(Task directions)
From the first line of the entries below through the line bearing "6. Création et", write out each line exactly. Omit pictures.

[Plain-text document sources]

· · ·

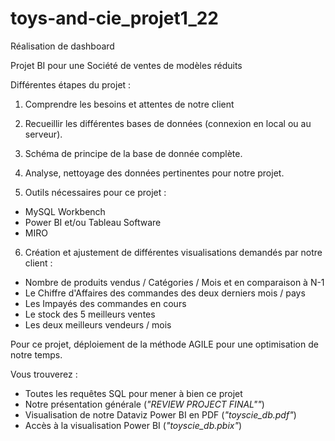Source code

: # toys-and-cie_projet1_22
Réalisation de dashboard

Projet BI pour une Société de ventes de modèles réduits

Différentes étapes du projet :

1. Comprendre les besoins et attentes de notre client

2. Recueillir les différentes bases de données (connexion en local ou au serveur).

3. Schéma de principe de la base de donnée complète.

4. Analyse, nettoyage des données pertinentes pour notre projet.

5. Outils nécessaires pour ce projet :
  *  MySQL Workbench
  *  Power BI et/ou Tableau Software
  *  MIRO
          
6. Création et ajustement de différentes visualisations demandés par notre client :
  *  Nombre de produits vendus / Catégories / Mois et en comparaison à N-1
  *  Le Chiffre d'Affaires des commandes des deux derniers mois / pays
  *  Les Impayés des commandes en cours
  *  Le stock des 5 meilleurs ventes
  *  Les deux meilleurs vendeurs / mois
          
Pour ce projet, déploiement de la méthode AGILE pour une optimisation de notre temps.

Vous trouverez :
  *  Toutes les requêtes SQL pour mener à bien ce projet
  *  Notre présentation générale (*"REVIEW PROJECT FINAL""*)
  *  Visualisation de notre Dataviz Power BI en PDF (*"toyscie_db.pdf"*)
  *  Accès à la visualisation Power BI (*"toyscie_db.pbix"*)
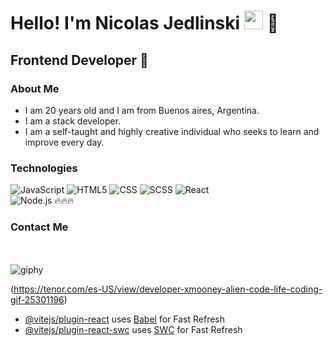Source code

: <h1>Hello! I'm Nicolas Jedlinski <img src="https://raw.githubusercontent.com/iampavangandhi/iampavangandhi/master/gifs/Hi.gif" width="30px"> 🚀</h1>
<h2>Frontend Developer 🎨</h2>

### About Me
- I am 20 years old and I am from Buenos aires, Argentina.
- I am a stack developer.
- I am a self-taught and highly creative individual who seeks to learn and improve every day.

### Technologies
  ![JavaScript](https://img.shields.io/badge/-JavaScript-333333?style=flat&logo=javascript)
  ![HTML5](https://img.shields.io/badge/-HTML5-333333?style=flat&logo=HTML5)
  ![CSS](https://img.shields.io/badge/-CSS-333333?style=flat&logo=CSS3&logoColor=1572B6)
  ![SCSS](https://img.shields.io/badge/-SCSS-333333?style=flat&logo=SASS&logoColor=CE6B9E)
  ![React](https://img.shields.io/badge/-React-333333?style=flat&logo=react)
  <br/>
  ![Node.js](https://img.shields.io/badge/-Node.js-333333?style=flat&logo=node.js)
🔥🔥🔥
### Contact Me
<a href="https://www.linkedin.com/in/nicolas-jedlinski-3970a7184/"></a>
<a href="nicolasjedlinski@gmail.com"></a>  
<br/>
![giphy](https://github.com/Nicojedlinski/eccomerce-NickClothes-Inc/assets/111811580/9346a01b-acb7-432f-be8a-0415bdfeb272)
<br/>

(https://tenor.com/es-US/view/developer-xmooney-alien-code-life-coding-gif-25301196)



- [@vitejs/plugin-react](https://github.com/vitejs/vite-plugin-react/blob/main/packages/plugin-react/README.md) uses [Babel](https://babeljs.io/) for Fast Refresh
- [@vitejs/plugin-react-swc](https://github.com/vitejs/vite-plugin-react-swc) uses [SWC](https://swc.rs/) for Fast Refresh
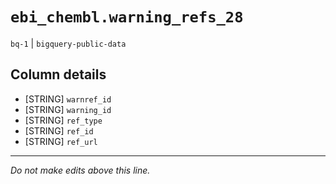 # `ebi_chembl.warning_refs_28`
`bq-1` | `bigquery-public-data`

## Column details
* [STRING]    `warnref_id`
* [STRING]    `warning_id`
* [STRING]    `ref_type`
* [STRING]    `ref_id`
* [STRING]    `ref_url`

-------------------------------------------------------------------------------
*Do not make edits above this line.*
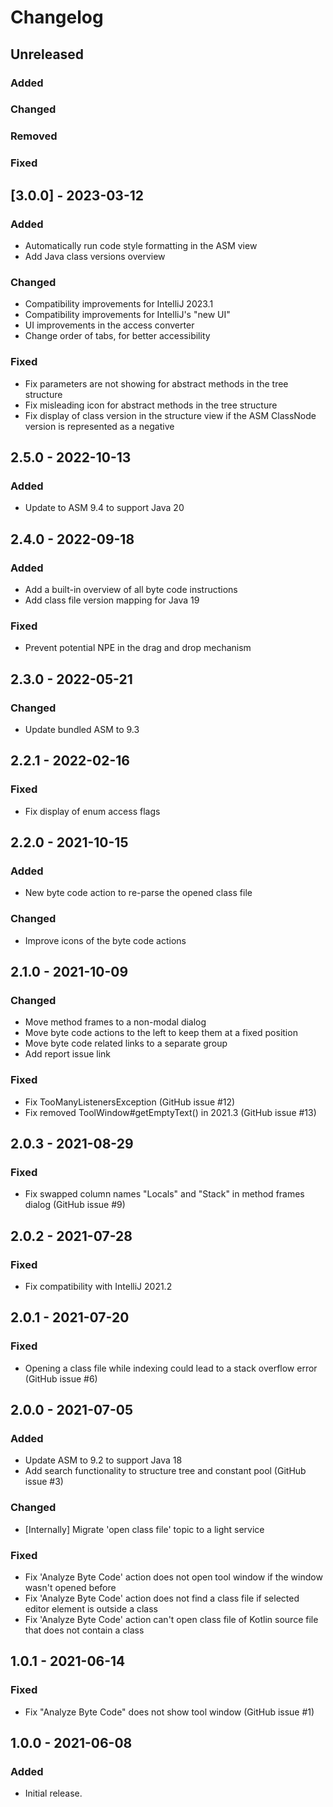 # Changelog

## Unreleased

### Added

### Changed

### Removed

### Fixed

## [3.0.0] - 2023-03-12

### Added
- Automatically run code style formatting in the ASM view
- Add Java class versions overview

### Changed
- Compatibility improvements for IntelliJ 2023.1
- Compatibility improvements for IntelliJ's "new UI"
- UI improvements in the access converter
- Change order of tabs, for better accessibility

### Fixed
- Fix parameters are not showing for abstract methods in the tree structure
- Fix misleading icon for abstract methods in the tree structure
- Fix display of class version in the structure view if the ASM ClassNode version is represented as a negative

## 2.5.0 - 2022-10-13

### Added
- Update to ASM 9.4 to support Java 20

## 2.4.0 - 2022-09-18

### Added
- Add a built-in overview of all byte code instructions
- Add class file version mapping for Java 19

### Fixed
- Prevent potential NPE in the drag and drop mechanism

## 2.3.0 - 2022-05-21

### Changed
- Update bundled ASM to 9.3

## 2.2.1 - 2022-02-16

### Fixed
- Fix display of enum access flags

## 2.2.0 - 2021-10-15

### Added
- New byte code action to re-parse the opened class file

### Changed
- Improve icons of the byte code actions

## 2.1.0 - 2021-10-09

### Changed
- Move method frames to a non-modal dialog
- Move byte code actions to the left to keep them at a fixed position
- Move byte code related links to a separate group
- Add report issue link

### Fixed
- Fix TooManyListenersException (GitHub issue #12)
- Fix removed ToolWindow#getEmptyText() in 2021.3 (GitHub issue #13)

## 2.0.3 - 2021-08-29

### Fixed
- Fix swapped column names "Locals" and "Stack" in method frames dialog (GitHub issue #9)

## 2.0.2 - 2021-07-28

### Fixed
- Fix compatibility with IntelliJ 2021.2

## 2.0.1 - 2021-07-20

### Fixed
- Opening a class file while indexing could lead to a stack overflow error (GitHub issue #6)

## 2.0.0 - 2021-07-05

### Added
- Update ASM to 9.2 to support Java 18
- Add search functionality to structure tree and constant pool (GitHub issue #3)

### Changed
- [Internally] Migrate 'open class file' topic to a light service

### Fixed
- Fix 'Analyze Byte Code' action does not open tool window if the window wasn't opened before
- Fix 'Analyze Byte Code' action does not find a class file if selected editor element is outside a class
- Fix 'Analyze Byte Code' action can't open class file of Kotlin source file that does not contain a class

## 1.0.1 - 2021-06-14

### Fixed
- Fix "Analyze Byte Code" does not show tool window (GitHub issue #1)

## 1.0.0 - 2021-06-08

### Added
- Initial release.
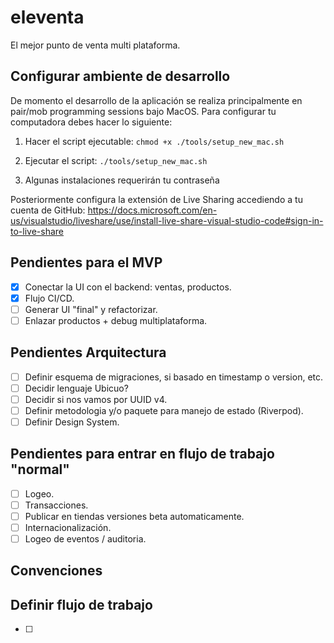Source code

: # eleventa

El mejor punto de venta multi plataforma.

## Configurar ambiente de desarrollo

De momento el desarrollo de la aplicación se realiza principalmente en pair/mob programming sessions bajo MacOS. Para configurar tu computadora debes hacer lo siguiente:

1. Hacer el script ejecutable:
   `chmod +x ./tools/setup_new_mac.sh`

2. Ejecutar el script:
   `./tools/setup_new_mac.sh`

3. Algunas instalaciones requerirán tu contraseña

Posteriormente configura la extensión de Live Sharing accediendo a tu cuenta de GitHub:
https://docs.microsoft.com/en-us/visualstudio/liveshare/use/install-live-share-visual-studio-code#sign-in-to-live-share

## Pendientes para el MVP

- [x] Conectar la UI con el backend: ventas, productos.
- [x] Flujo CI/CD.
- [ ] Generar UI "final" y refactorizar.
- [ ] Enlazar productos + debug multiplataforma.

## Pendientes Arquitectura

- [ ] Definir esquema de migraciones, si basado en timestamp o version, etc.
- [ ] Decidir lenguaje Ubicuo?
- [ ] Decidir si nos vamos por UUID v4.
- [ ] Definir metodologia y/o paquete para manejo de estado (Riverpod).
- [ ] Definir Design System.

## Pendientes para entrar en flujo de trabajo "normal"

- [ ] Logeo.
- [ ] Transacciones.
- [ ] Publicar en tiendas versiones beta automaticamente.
- [ ] Internacionalización.
- [ ] Logeo de eventos / auditoria.

## Convenciones

## Definir flujo de trabajo

- [ ]
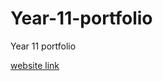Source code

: # Year-11-portfolio
Year 11 portfolio

[website link](https://arlothegreat.github.io/Year-11-portfolio/)
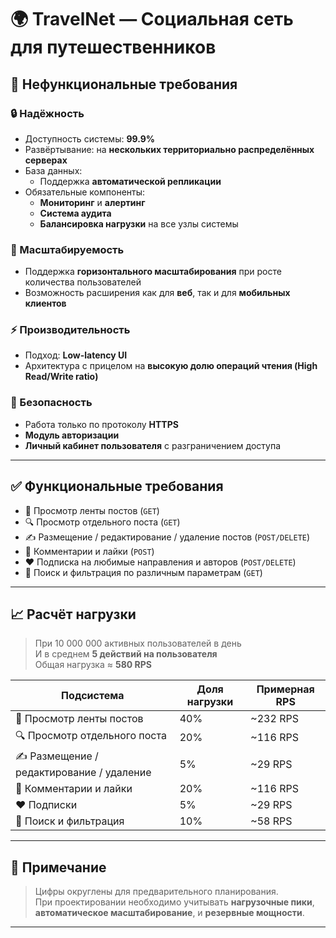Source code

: # 🌍 TravelNet — Социальная сеть для путешественников

## 📌 Нефункциональные требования

### 🔒 Надёжность
- Доступность системы: **99.9%**
- Развёртывание: на **нескольких территориально распределённых серверах**
- База данных:
  - Поддержка **автоматической репликации**
- Обязательные компоненты:
  - **Мониторинг** и **алертинг**
  - **Система аудита**
  - **Балансировка нагрузки** на все узлы системы

### 🚀 Масштабируемость
- Поддержка **горизонтального масштабирования** при росте количества пользователей
- Возможность расширения как для **веб**, так и для **мобильных клиентов**

### ⚡ Производительность
- Подход: **Low-latency UI**
- Архитектура с прицелом на **высокую долю операций чтения (High Read/Write ratio)**

### 🔐 Безопасность
- Работа только по протоколу **HTTPS**
- **Модуль авторизации**
- **Личный кабинет пользователя** с разграничением доступа

---

## ✅ Функциональные требования

- 📱 Просмотр ленты постов (`GET`)
- 🔍 Просмотр отдельного поста (`GET`)
- ✍️ Размещение / редактирование / удаление постов (`POST/DELETE`)
- 💬 Комментарии и лайки (`POST`)
- ❤️ Подписка на любимые направления и авторов (`POST/DELETE`)
- 🔎 Поиск и фильтрация по различным параметрам (`GET`)

---

## 📈 Расчёт нагрузки

> При 10 000 000 активных пользователей в день  
> И в среднем **5 действий на пользователя**  
> Общая нагрузка ≈ **580 RPS**

| Подсистема                                 | Доля нагрузки | Примерная RPS |
|--------------------------------------------|---------------|----------------|
| 📱 Просмотр ленты постов                   | 40%           | ~232 RPS       |
| 🔍 Просмотр отдельного поста               | 20%           | ~116 RPS       |
| ✍️ Размещение / редактирование / удаление  | 5%            | ~29 RPS        |
| 💬 Комментарии и лайки                     | 20%           | ~116 RPS       |
| ❤️ Подписки                                | 5%            | ~29 RPS        |
| 🔎 Поиск и фильтрация                      | 10%           | ~58 RPS        |

---

## 🧠 Примечание

> Цифры округлены для предварительного планирования.  
> При проектировании необходимо учитывать **нагрузочные пики**, **автоматическое масштабирование**, и **резервные мощности**.

---
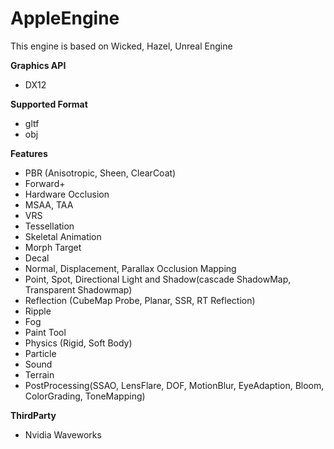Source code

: 

# AppleEngine
This engine is based on Wicked, Hazel, Unreal Engine

**Graphics API**

  * DX12
  

**Supported Format**
  * gltf
  * obj


**Features**
  * PBR (Anisotropic, Sheen, ClearCoat)
  * Forward+ 
  * Hardware Occlusion
  * MSAA, TAA
  * VRS
  * Tessellation
  * Skeletal Animation
  * Morph Target
  * Decal
  * Normal, Displacement, Parallax Occlusion Mapping
  * Point, Spot, Directional Light and Shadow(cascade ShadowMap, Transparent Shadowmap)
  * Reflection (CubeMap Probe, Planar, SSR, RT Reflection)
  * Ripple
  * Fog
  * Paint Tool
  * Physics (Rigid, Soft Body)
  * Particle
  * Sound
  * Terrain
  * PostProcessing(SSAO, LensFlare, DOF, MotionBlur, EyeAdaption, Bloom, ColorGrading, ToneMapping)
 
 
  **ThirdParty**
  * Nvidia Waveworks








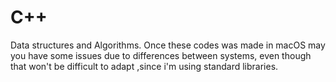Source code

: # C++ 
Data structures and Algorithms. Once these codes was made in macOS may you have some issues due to differences between systems,    even though that won't be difficult to adapt ,since i'm using standard libraries.
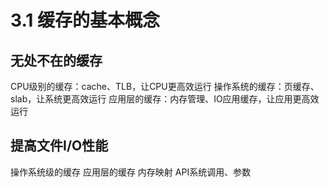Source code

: # 3.1 缓存的基本概念
## 无处不在的缓存
CPU级别的缓存：cache、TLB，让CPU更高效运行
操作系统的缓存：页缓存、slab，让系统更高效运行
应用层的缓存：内存管理、IO应用缓存，让应用更高效运行

## 提高文件I/O性能
操作系统级的缓存
应用层的缓存
内存映射
API系统调用、参数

· · ·

(Answer for this exercise)
Source code

: # toys-and-cie_projet1_22
Réalisation de dashboard

Projet BI pour une Société de ventes de modèles réduits

Différentes étapes du projet :

1. Comprendre les besoins et attentes de notre client

2. Recueillir les différentes bases de données (connexion en local ou au serveur).

3. Schéma de principe de la base de donnée complète.

4. Analyse, nettoyage des données pertinentes pour notre projet.

5. Outils nécessaires pour ce projet :
  *  MySQL Workbench
  *  Power BI et/ou Tableau Software
  *  MIRO
          
6. Création et ajustement de différentes visualisations demandés par notre client :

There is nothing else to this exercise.